[Recorded information]

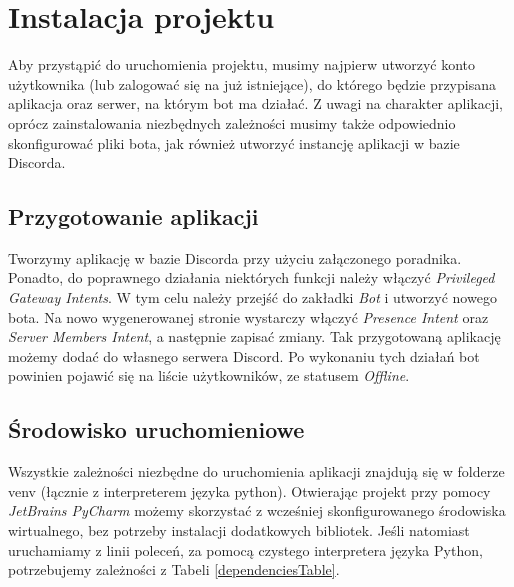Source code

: \documentclass[shortabstract,inz]{iithesis}
\begin{document}
	\chapter{Instalacja projektu}
	Aby przystąpić do uruchomienia projektu, musimy najpierw utworzyć konto użytkownika (lub zalogować się na już istniejące), do którego będzie przypisana aplikacja oraz serwer, na którym bot ma działać.
	Z uwagi na charakter aplikacji, oprócz zainstalowania niezbędnych zależności musimy także odpowiednio skonfigurować pliki bota, jak również utworzyć instancję aplikacji w bazie Discorda.
	\section{Przygotowanie aplikacji}
	Tworzymy aplikację w bazie Discorda przy użyciu załączonego poradnika\cite{discorddev}. Ponadto, do poprawnego działania niektórych funkcji należy włączyć \textit{Privileged Gateway Intents}. W tym celu należy przejść do zakładki \textit{Bot} i utworzyć nowego bota. Na nowo wygenerowanej stronie wystarczy włączyć \textit{Presence Intent} oraz \textit{Server Members Intent}, a następnie zapisać zmiany. Tak przygotowaną aplikację możemy dodać do własnego serwera Discord\cite{discordserversetup}\cite{discorddev}. Po wykonaniu tych działań bot powinien pojawić się na liście użytkowników, ze statusem \textit{Offline}.
	
		\section{Środowisko uruchomieniowe}
	Wszystkie zależności niezbędne do uruchomienia aplikacji znajdują się w folderze venv (łącznie z interpreterem języka python). Otwierając projekt przy pomocy \textit{JetBrains PyCharm}\cite{jetbrainsPycharm} możemy skorzystać z wcześniej skonfigurowanego środowiska wirtualnego, bez potrzeby instalacji dodatkowych bibliotek. Jeśli natomiast uruchamiamy z linii poleceń, za pomocą czystego interpretera języka Python, potrzebujemy zależności z Tabeli \ref{dependenciesTable}.
	
\end{document}
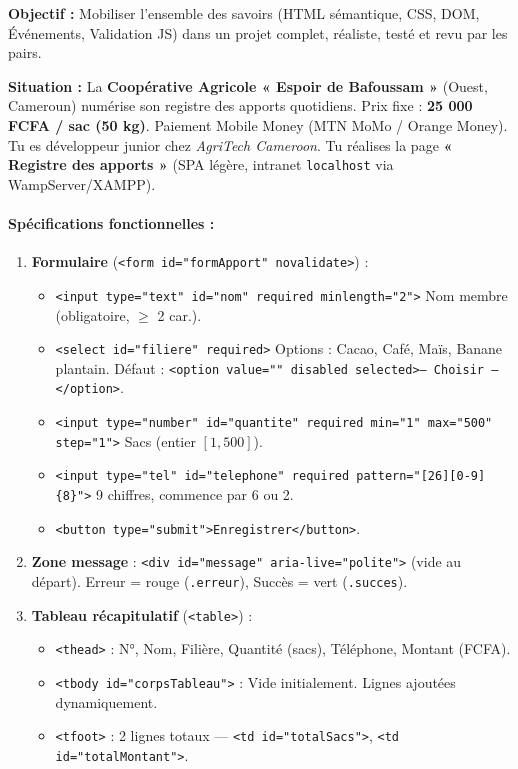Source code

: \documentclass[11pt]{article}
\begin{document}
\begin{experience}
\textbf{Objectif :} Mobiliser l'ensemble des savoirs (HTML sémantique, CSS, DOM, Événements, Validation JS) dans un projet complet, réaliste, testé et revu par les pairs.

\textbf{Situation :} La \textbf{Coopérative Agricole « Espoir de Bafoussam »} (Ouest, Cameroun) numérise son registre des apports quotidiens. Prix fixe : \textbf{25 000 FCFA / sac (50 kg)}. Paiement Mobile Money (MTN MoMo / Orange Money). Tu es développeur junior chez \textit{AgriTech Cameroon}. Tu réalises la page \textbf{« Registre des apports »} (SPA légère, intranet \texttt{localhost} via WampServer/XAMPP).

\paragraph{Spécifications fonctionnelles :}
\begin{enumerate}
    \item \textbf{Formulaire} (\texttt{<form id="formApport" novalidate>}) :
    \begin{itemize}
        \item \texttt{<input type="text" id="nom" required minlength="2">} Nom membre (obligatoire, $\ge$ 2 car.).
        \item \texttt{<select id="filiere" required>} Options : Cacao, Café, Maïs, Banane plantain. Défaut : \texttt{<option value="" disabled selected>-- Choisir --</option>}.
        \item \texttt{<input type="number" id="quantite" required min="1" max="500" step="1">} Sacs (entier $[1, 500]$).
        \item \texttt{<input type="tel" id="telephone" required pattern="[26][0-9]\{8\}">} 9 chiffres, commence par 6 ou 2.
        \item \texttt{<button type="submit">Enregistrer</button>}.
    \end{itemize}
    \item \textbf{Zone message} : \texttt{<div id="message" aria-live="polite">} (vide au départ). Erreur = rouge (\texttt{.erreur}), Succès = vert (\texttt{.succes}).
    \item \textbf{Tableau récapitulatif} (\texttt{<table>}) :
    \begin{itemize}
        \item \texttt{<thead>} : N°, Nom, Filière, Quantité (sacs), Téléphone, Montant (FCFA).
        \item \texttt{<tbody id="corpsTableau">} : Vide initialement. Lignes ajoutées dynamiquement.
        \item \texttt{<tfoot>} : 2 lignes totaux — \texttt{<td id="totalSacs">}, \texttt{<td id="totalMontant">}.
    \end{itemize}
\end{enumerate}


\end{experience}
\end{document}
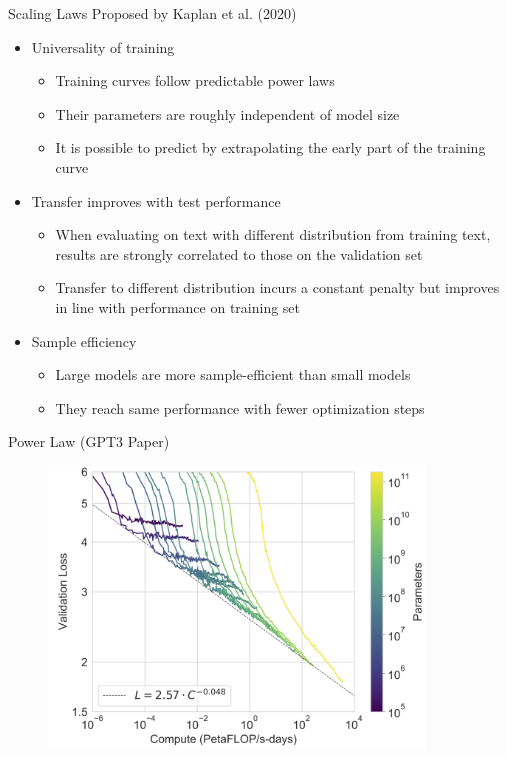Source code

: \begin{vbframe}{Scaling Laws Proposed by Kaplan et al. (2020)}

\vfill

\begin{itemize}

	\item Universality of training
	\begin{itemize}
	\item Training curves follow predictable power laws
	\item Their parameters are roughly independent of model size
	\item It is possible to predict by extrapolating the early part of the training curve
	\end{itemize}

	\item Transfer improves with test performance
	\begin{itemize}
	\item When evaluating on text with different distribution from training text, results are strongly correlated to those on the validation set
	\item Transfer to different distribution incurs a constant penalty but improves in line with performance on training set
	\end{itemize}

	\item Sample efficiency
	\begin{itemize}
	\item Large models are more sample-efficient than small models
	\item They reach same performance with fewer optimization steps
	\end{itemize}

\end{itemize}

\vfill

\end{vbframe}


\begin{vbframe}{Power Law (GPT3 Paper)}

\begin{figure}
    \centering
    \includegraphics[width=10cm]{figure/losscompute.png}
\end{figure}
    
\end{vbframe}

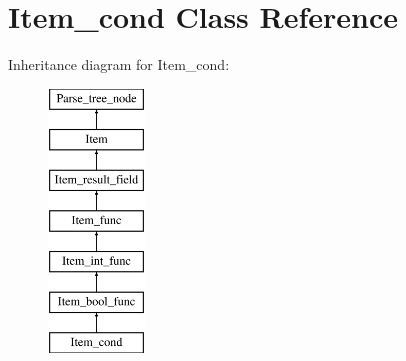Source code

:\hypertarget{classItem__cond}{}\section{Item\+\_\+cond Class Reference}
\label{classItem__cond}
Inheritance diagram for Item\+\_\+cond\+:\begin{figure}[H]
\begin{center}
\leavevmode
\includegraphics[height=7.000000cm]{classItem__cond}
\end{center}
\end{figure}
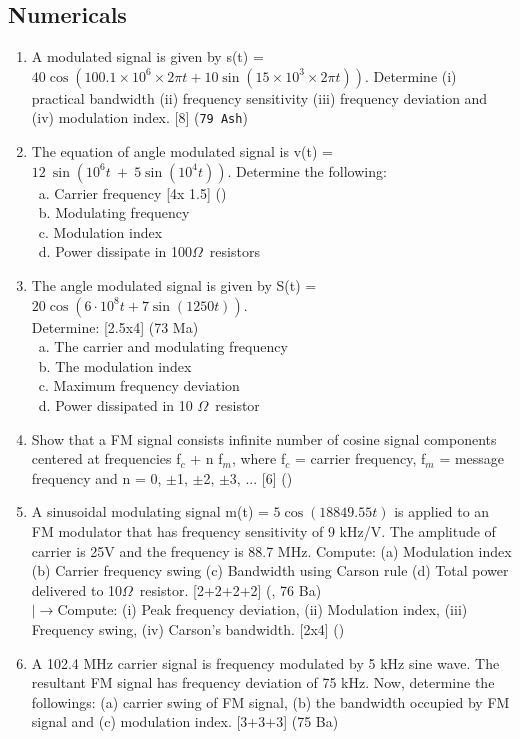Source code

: \documentclass[12pt]{article}
\newcommand{\W}{\(\Omega\)}
\newcommand{\lb}{\\$\left|\rightarrow\right.$}
\newcommand{\enter}{\\\textcolor{white}{1}}
\begin{document}
  \subsection{Numericals}
    \begin{enumerate}
      \item A modulated signal is given by s(t) = $40 \cos(100.1 \times 10^6 \times 2\pi t + 10 \sin(15 \times 10^3 \times 2\pi t))$. Determine (i) practical bandwidth (ii) frequency sensitivity (iii) frequency deviation and (iv) modulation index. \hfil [8] (\texttt{79 Ash})

      \item The equation of angle modulated signal is v(t) = $12\ \sin(10^6t\ +\ 5\sin(10^4t))$. Determine the following:
      \enter a. Carrier frequency \hfill [4x 1.5] ()
      \enter b. Modulating frequency
      \enter c. Modulation index
      \enter d. Power dissipate in 100\W\ resistors

      \item The angle modulated signal is given by S(t) = $20 \cos(6\cdot 10^8t + 7 \sin(1250t))$.\\
      Determine: \hfill [2.5x4] (73 Ma)
      \enter a. The carrier and modulating frequency
      \enter b. The modulation index
      \enter c. Maximum frequency deviation
      \enter d. Power dissipated in 10 \W\ resistor

      \item Show that a FM signal consists infinite number of cosine signal components centered at frequencies f$_c$ + n f$_m$, where f$_c$ = carrier frequency, f$_m$ = message frequency and n = 0, $\pm$1, $\pm$2, $\pm$3, ... \hfill [6] ()

      \item A sinusoidal modulating signal m(t) = $5\cos(18849.55t)$ is applied to an FM modulator that has frequency sensitivity of 9 kHz/V. The amplitude of carrier is 25V and the frequency is 88.7 MHz. Compute: (a) Modulation index (b) Carrier frequency swing (c) Bandwidth using Carson rule (d) Total power delivered to 10\W\ resistor. \hfill [2+2+2+2] (, 76 Ba)
      \lb Compute: (i) Peak frequency deviation, (ii) Modulation index, (iii) Frequency swing, (iv) Carson's bandwidth. \hfill [2x4] ()

      \item A 102.4 MHz carrier signal is frequency modulated by 5 kHz sine wave. The resultant FM signal has frequency deviation of 75 kHz. Now, determine the followings: (a) carrier swing of FM signal, (b) the bandwidth occupied by FM signal and (c) modulation index. \hfill [3+3+3] (75 Ba)


\end{enumerate}
\end{document}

[/Recorded information]

◆ Instructions to follow
Could the data above be copied out exactly, with no pictures kept?

◆ Answer to this task
Source code

: \documentclass[shortabstract,inz]{iithesis}
\begin{document}
	\chapter{Instalacja projektu}
	Aby przystąpić do uruchomienia projektu, musimy najpierw utworzyć konto użytkownika (lub zalogować się na już istniejące), do którego będzie przypisana aplikacja oraz serwer, na którym bot ma działać.
	Z uwagi na charakter aplikacji, oprócz zainstalowania niezbędnych zależności musimy także odpowiednio skonfigurować pliki bota, jak również utworzyć instancję aplikacji w bazie Discorda.
	\section{Przygotowanie aplikacji}
	Tworzymy aplikację w bazie Discorda przy użyciu załączonego poradnika\cite{discorddev}. Ponadto, do poprawnego działania niektórych funkcji należy włączyć \textit{Privileged Gateway Intents}. W tym celu należy przejść do zakładki \textit{Bot} i utworzyć nowego bota. Na nowo wygenerowanej stronie wystarczy włączyć \textit{Presence Intent} oraz \textit{Server Members Intent}, a następnie zapisać zmiany. Tak przygotowaną aplikację możemy dodać do własnego serwera Discord\cite{discordserversetup}\cite{discorddev}. Po wykonaniu tych działań bot powinien pojawić się na liście użytkowników, ze statusem \textit{Offline}.
	
		\section{Środowisko uruchomieniowe}
	Wszystkie zależności niezbędne do uruchomienia aplikacji znajdują się w folderze venv (łącznie z interpreterem języka python). Otwierając projekt przy pomocy \textit{JetBrains PyCharm}\cite{jetbrainsPycharm} możemy skorzystać z wcześniej skonfigurowanego środowiska wirtualnego, bez potrzeby instalacji dodatkowych bibliotek. Jeśli natomiast uruchamiamy z linii poleceń, za pomocą czystego interpretera języka Python, potrzebujemy zależności z Tabeli \ref{dependenciesTable}.
	
\end{document}
Source code

: \documentclass[11pt]{article}
\begin{document}
\begin{experience}
\textbf{Objectif :} Mobiliser l'ensemble des savoirs (HTML sémantique, CSS, DOM, Événements, Validation JS) dans un projet complet, réaliste, testé et revu par les pairs.

\textbf{Situation :} La \textbf{Coopérative Agricole « Espoir de Bafoussam »} (Ouest, Cameroun) numérise son registre des apports quotidiens. Prix fixe : \textbf{25 000 FCFA / sac (50 kg)}. Paiement Mobile Money (MTN MoMo / Orange Money). Tu es développeur junior chez \textit{AgriTech Cameroon}. Tu réalises la page \textbf{« Registre des apports »} (SPA légère, intranet \texttt{localhost} via WampServer/XAMPP).

\paragraph{Spécifications fonctionnelles :}
\begin{enumerate}
    \item \textbf{Formulaire} (\texttt{<form id="formApport" novalidate>}) :
    \begin{itemize}
        \item \texttt{<input type="text" id="nom" required minlength="2">} Nom membre (obligatoire, $\ge$ 2 car.).
        \item \texttt{<select id="filiere" required>} Options : Cacao, Café, Maïs, Banane plantain. Défaut : \texttt{<option value="" disabled selected>-- Choisir --</option>}.
        \item \texttt{<input type="number" id="quantite" required min="1" max="500" step="1">} Sacs (entier $[1, 500]$).
        \item \texttt{<input type="tel" id="telephone" required pattern="[26][0-9]\{8\}">} 9 chiffres, commence par 6 ou 2.
        \item \texttt{<button type="submit">Enregistrer</button>}.
    \end{itemize}
    \item \textbf{Zone message} : \texttt{<div id="message" aria-live="polite">} (vide au départ). Erreur = rouge (\texttt{.erreur}), Succès = vert (\texttt{.succes}).
    \item \textbf{Tableau récapitulatif} (\texttt{<table>}) :
    \begin{itemize}
        \item \texttt{<thead>} : N°, Nom, Filière, Quantité (sacs), Téléphone, Montant (FCFA).
        \item \texttt{<tbody id="corpsTableau">} : Vide initialement. Lignes ajoutées dynamiquement.
        \item \texttt{<tfoot>} : 2 lignes totaux — \texttt{<td id="totalSacs">}, \texttt{<td id="totalMontant">}.
    \end{itemize}
\end{enumerate}


\end{experience}
\end{document}
Source code

: \begin{vbframe}{Scaling Laws Proposed by Kaplan et al. (2020)}

\vfill

\begin{itemize}

	\item Universality of training
	\begin{itemize}
	\item Training curves follow predictable power laws
	\item Their parameters are roughly independent of model size
	\item It is possible to predict by extrapolating the early part of the training curve
	\end{itemize}

	\item Transfer improves with test performance
	\begin{itemize}
	\item When evaluating on text with different distribution from training text, results are strongly correlated to those on the validation set
	\item Transfer to different distribution incurs a constant penalty but improves in line with performance on training set
	\end{itemize}

	\item Sample efficiency
	\begin{itemize}
	\item Large models are more sample-efficient than small models
	\item They reach same performance with fewer optimization steps
	\end{itemize}

\end{itemize}

\vfill

\end{vbframe}


\begin{vbframe}{Power Law (GPT3 Paper)}

\begin{figure}
    \centering
    \includegraphics[width=10cm]{figure/losscompute.png}
\end{figure}
    
\end{vbframe}

Source code

:\hypertarget{classItem__cond}{}\section{Item\+\_\+cond Class Reference}
\label{classItem__cond}
Inheritance diagram for Item\+\_\+cond\+:\begin{figure}[H]
\begin{center}
\leavevmode
\includegraphics[height=7.000000cm]{classItem__cond}
\end{center}
\end{figure}
Source code

: \documentclass[12pt]{article}
\newcommand{\W}{\(\Omega\)}
\newcommand{\lb}{\\$\left|\rightarrow\right.$}
\newcommand{\enter}{\\\textcolor{white}{1}}
\begin{document}
  \subsection{Numericals}
    \begin{enumerate}
      \item A modulated signal is given by s(t) = $40 \cos(100.1 \times 10^6 \times 2\pi t + 10 \sin(15 \times 10^3 \times 2\pi t))$. Determine (i) practical bandwidth (ii) frequency sensitivity (iii) frequency deviation and (iv) modulation index. \hfil [8] (\texttt{79 Ash})

      \item The equation of angle modulated signal is v(t) = $12\ \sin(10^6t\ +\ 5\sin(10^4t))$. Determine the following:
      \enter a. Carrier frequency \hfill [4x 1.5] ()
      \enter b. Modulating frequency
      \enter c. Modulation index
      \enter d. Power dissipate in 100\W\ resistors

      \item The angle modulated signal is given by S(t) = $20 \cos(6\cdot 10^8t + 7 \sin(1250t))$.\\
      Determine: \hfill [2.5x4] (73 Ma)
      \enter a. The carrier and modulating frequency
      \enter b. The modulation index
      \enter c. Maximum frequency deviation
      \enter d. Power dissipated in 10 \W\ resistor

      \item Show that a FM signal consists infinite number of cosine signal components centered at frequencies f$_c$ + n f$_m$, where f$_c$ = carrier frequency, f$_m$ = message frequency and n = 0, $\pm$1, $\pm$2, $\pm$3, ... \hfill [6] ()

      \item A sinusoidal modulating signal m(t) = $5\cos(18849.55t)$ is applied to an FM modulator that has frequency sensitivity of 9 kHz/V. The amplitude of carrier is 25V and the frequency is 88.7 MHz. Compute: (a) Modulation index (b) Carrier frequency swing (c) Bandwidth using Carson rule (d) Total power delivered to 10\W\ resistor. \hfill [2+2+2+2] (, 76 Ba)
      \lb Compute: (i) Peak frequency deviation, (ii) Modulation index, (iii) Frequency swing, (iv) Carson's bandwidth. \hfill [2x4] ()

      \item A 102.4 MHz carrier signal is frequency modulated by 5 kHz sine wave. The resultant FM signal has frequency deviation of 75 kHz. Now, determine the followings: (a) carrier swing of FM signal, (b) the bandwidth occupied by FM signal and (c) modulation index. \hfill [3+3+3] (75 Ba)


\end{enumerate}
\end{document}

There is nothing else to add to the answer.